───── DATA SHOWN

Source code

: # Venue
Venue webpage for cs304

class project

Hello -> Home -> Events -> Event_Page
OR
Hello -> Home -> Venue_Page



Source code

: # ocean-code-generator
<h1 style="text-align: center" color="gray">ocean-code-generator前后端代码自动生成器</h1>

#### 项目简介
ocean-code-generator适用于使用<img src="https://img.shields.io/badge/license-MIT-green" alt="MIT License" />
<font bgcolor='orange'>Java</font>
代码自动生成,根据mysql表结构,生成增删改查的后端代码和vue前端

──────────
───── DATA SHOWN

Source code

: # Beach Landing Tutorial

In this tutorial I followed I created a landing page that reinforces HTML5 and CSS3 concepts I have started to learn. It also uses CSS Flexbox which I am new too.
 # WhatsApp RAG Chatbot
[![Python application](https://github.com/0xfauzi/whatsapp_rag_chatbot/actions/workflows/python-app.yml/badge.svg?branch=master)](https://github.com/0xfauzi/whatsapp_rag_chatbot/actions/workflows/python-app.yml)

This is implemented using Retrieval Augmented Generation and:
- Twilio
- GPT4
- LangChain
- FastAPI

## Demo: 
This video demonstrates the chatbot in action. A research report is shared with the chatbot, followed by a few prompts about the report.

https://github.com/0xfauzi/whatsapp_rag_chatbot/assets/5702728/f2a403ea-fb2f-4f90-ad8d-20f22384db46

──────────

• [TASK BRIEF]: Your answer should consist of the lines from the line with "In this tutorial" to the line with "# WhatsApp RAG Chatbot" above, repeated exactly, both ends included.

• [SOLVED PROBLEM]:
In this tutorial I followed I created a landing page that reinforces HTML5 and CSS3 concepts I have started to learn. It also uses CSS Flexbox which I am new too.
 # WhatsApp RAG Chatbot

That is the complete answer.